Name

Samuel Pountney Smith

Designation
Architect
Born
1812
Place of Birth
Munslow Salop
Location
Shrewsbury
Died
1883

  • Born      2 November 1812
  • Baptism  17 December 1812
  • Died       5 November 1883

Samuel Pountney Smith, was born on 2nd November 1812 and he was baptised on 17th December. His parents Edward and Anne kept an inn at Munslow near Ludlow, and he learned his trades as builder and architect with his uncle John Smalman at Quatford near Bridgnorth, before moving to Shrewsbury about 1840.

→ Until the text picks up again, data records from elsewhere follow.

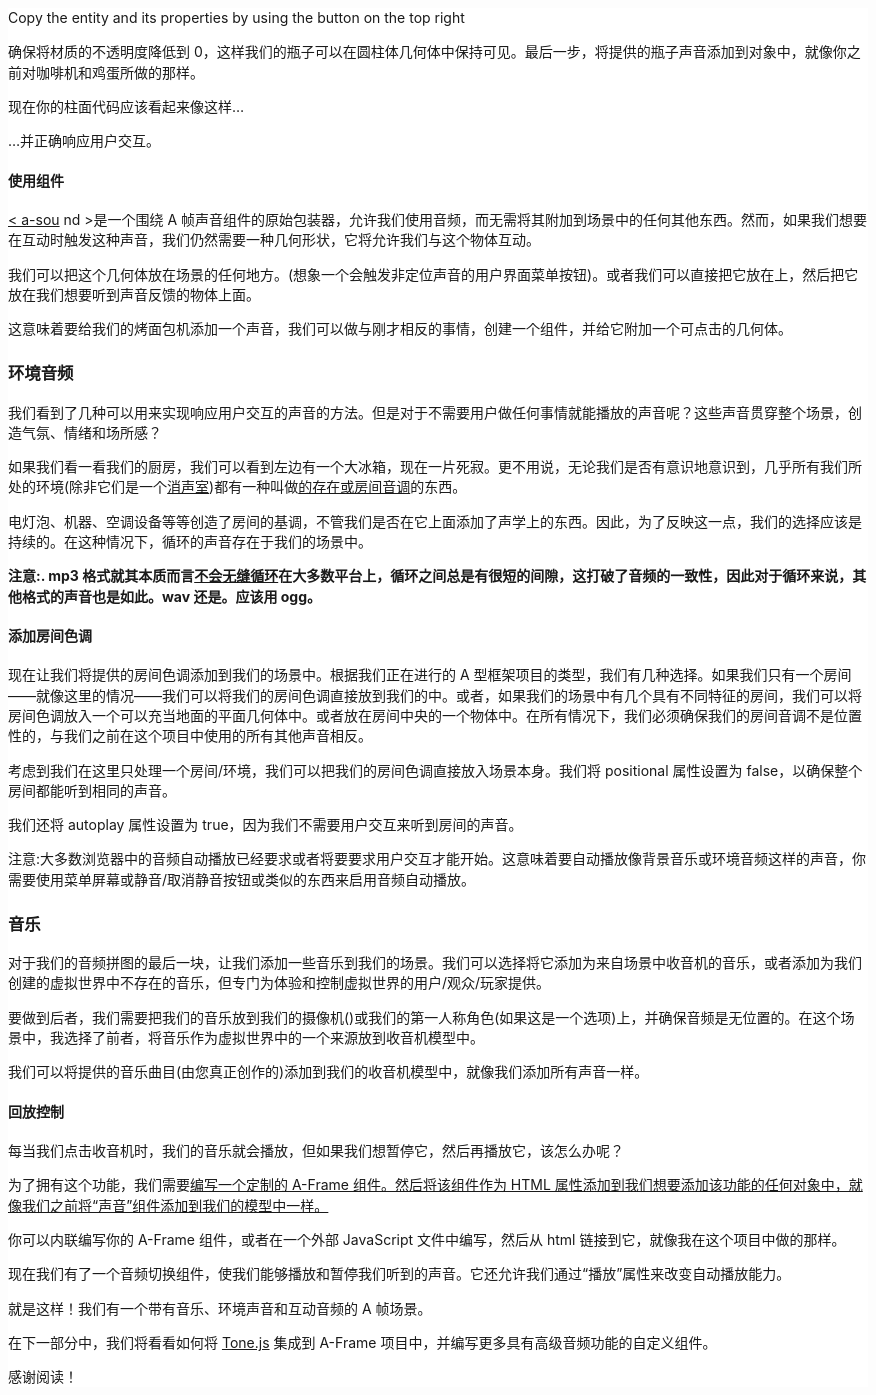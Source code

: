 Copy the entity and its properties by using the button on the top right

确保将材质的不透明度降低到 0，这样我们的瓶子可以在圆柱体几何体中保持可见。最后一步，将提供的瓶子声音添加到对象中，就像你之前对咖啡机和鸡蛋所做的那样。

现在你的柱面代码应该看起来像这样…

…并正确响应用户交互。

#### 使用<a-sound>组件</a-sound>

[< a-sou](https://aframe.io/docs/0.8.0/primitives/a-sound.html) nd >是一个围绕 A 帧声音组件的原始包装器，允许我们使用音频，而无需将其附加到场景中的任何其他东西。然而，如果我们想要在互动时触发这种声音，我们仍然需要一种几何形状，它将允许我们与这个物体互动。

我们可以把这个几何体放在场景的任何地方。(想象一个会触发非定位声音的用户界面菜单按钮)。或者我们可以直接把它放在<a-sound>上，然后把它放在我们想要听到声音反馈的物体上面。</a-sound>

这意味着要给我们的烤面包机添加一个声音，我们可以做与刚才相反的事情，创建一个<a-sound>组件，并给它附加一个可点击的几何体。</a-sound>

### 环境音频

我们看到了几种可以用来实现响应用户交互的声音的方法。但是对于不需要用户做任何事情就能播放的声音呢？这些声音贯穿整个场景，创造气氛、情绪和场所感？

如果我们看一看我们的厨房，我们可以看到左边有一个大冰箱，现在一片死寂。更不用说，无论我们是否有意识地意识到，几乎所有我们所处的环境(除非它们是一个[消声室](https://en.wikipedia.org/wiki/Anechoic_chamber))都有一种叫做[的存在或房间音调](https://en.wikipedia.org/wiki/Presence_(sound_recording))的东西。

电灯泡、机器、空调设备等等创造了房间的基调，不管我们是否在它上面添加了声学上的东西。因此，为了反映这一点，我们的选择应该是持续的。在这种情况下，循环的声音存在于我们的场景中。

**注意:. mp3 格式就其本质而言[不会无缝循环](https://sound.stackexchange.com/questions/25846/is-it-possible-to-loop-mp3-without-gaps)在大多数平台上，循环之间总是有很短的间隙，这打破了音频的一致性，因此对于循环来说，其他格式的声音也是如此。wav 还是。应该用 ogg。**

#### 添加房间色调

现在让我们将提供的房间色调添加到我们的场景中。根据我们正在进行的 A 型框架项目的类型，我们有几种选择。如果我们只有一个房间——就像这里的情况——我们可以将我们的房间色调直接放到我们的<a-scene>中。或者，如果我们的场景中有几个具有不同特征的房间，我们可以将房间色调放入一个可以充当地面的平面几何体中。或者放在房间中央的一个<a-sound>物体中。在所有情况下，我们必须确保我们的房间音调不是位置性的，与我们之前在这个项目中使用的所有其他声音相反。</a-sound></a-scene>

考虑到我们在这里只处理一个房间/环境，我们可以把我们的房间色调直接放入场景本身。我们将 positional 属性设置为 false，以确保整个房间都能听到相同的声音。

我们还将 autoplay 属性设置为 true，因为我们不需要用户交互来听到房间的声音。

注意:大多数浏览器中的音频自动播放已经要求或者将要要求用户交互才能开始。这意味着要自动播放像背景音乐或环境音频这样的声音，你需要使用菜单屏幕或静音/取消静音按钮或类似的东西来启用音频自动播放。

### 音乐

对于我们的音频拼图的最后一块，让我们添加一些音乐到我们的场景。我们可以选择将它添加为来自场景中收音机的音乐，或者添加为我们创建的虚拟世界中不存在的音乐，但专门为体验和控制虚拟世界的用户/观众/玩家提供。

要做到后者，我们需要把我们的音乐放到我们的摄像机(<a-camera>)或我们的第一人称角色(如果这是一个选项)上，并确保音频是无位置的。在这个场景中，我选择了前者，将音乐作为虚拟世界中的一个来源放到收音机模型中。</a-camera>

我们可以将提供的音乐曲目(由您真正创作的)添加到我们的收音机模型中，就像我们添加所有声音一样。

#### 回放控制

每当我们点击收音机时，我们的音乐就会播放，但如果我们想暂停它，然后再播放它，该怎么办呢？

为了拥有这个功能，我们需要[编写一个定制的 A-Frame 组件。然后将该组件作为 HTML 属性添加到我们想要添加该功能的任何对象中，就像我们之前将“声音”组件添加到我们的模型中一样。](https://aframe.io/docs/0.8.0/introduction/writing-a-component.html)

你可以内联编写你的 A-Frame 组件，或者在一个外部 JavaScript 文件中编写，然后从 html 链接到它，就像我在这个项目中做的那样。

现在我们有了一个音频切换组件，使我们能够播放和暂停我们听到的声音。它还允许我们通过“播放”属性来改变自动播放能力。

就是这样！我们有一个带有音乐、环境声音和互动音频的 A 帧场景。

在下一部分中，我们将看看如何将 [Tone.js](https://tonejs.github.io/) 集成到 A-Frame 项目中，并编写更多具有高级音频功能的自定义组件。

感谢阅读！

His major commissions were mostly in Shropshire, with occasional works in the neighbouring counties of Herefordshire and Denbighshire and were mostly ecclesiastical in nature. He was strongly influenced by A. W. N. Pugin, and as a result his designs were generally in the Early English style. His domestic commissions included Llantysilio Hall, Denbighshire, a new mansion for Charles Beyer of Beyer, Peacock and Company, locomotive builders, of Gorton, Manchester, and Pale Hall, Merionethshire for H Robertson together with the remodelling of The Limes, in Belle Vue, Shrewsbury, for his own use.

At Bowdon, Cheshire (now GMCA), he prepared designs for a church for the Earl of Stamford, the scheme abandoned with the foundations still incomplete. Presumably at the behest of Charles Bayer he prepared designs and invited tenders for the rebuilding of Gorton Parish Church (St James). Again, he was replaced as architect, in this case by G and J R Shaw of Saddleworth.

He was a JP for the borough of Shrewsbury and was for a time a Conservative borough councillor, serving as Mayor of Shrewsbury in 1873-74, until narrowly losing an election in 1876. However, he was elected alderman from outside council in 1877 and served until his death, three days before the end of his six-year term of office.

Samuel Pountney Smith died at The Limes, Shrewsbury, on 5 November 1883 aged seventy-one, after suffering paralysis for three months. He was buried in the Shrewsbury General Cemetery in Longden Road. He was architect of its church and ancillary buildings.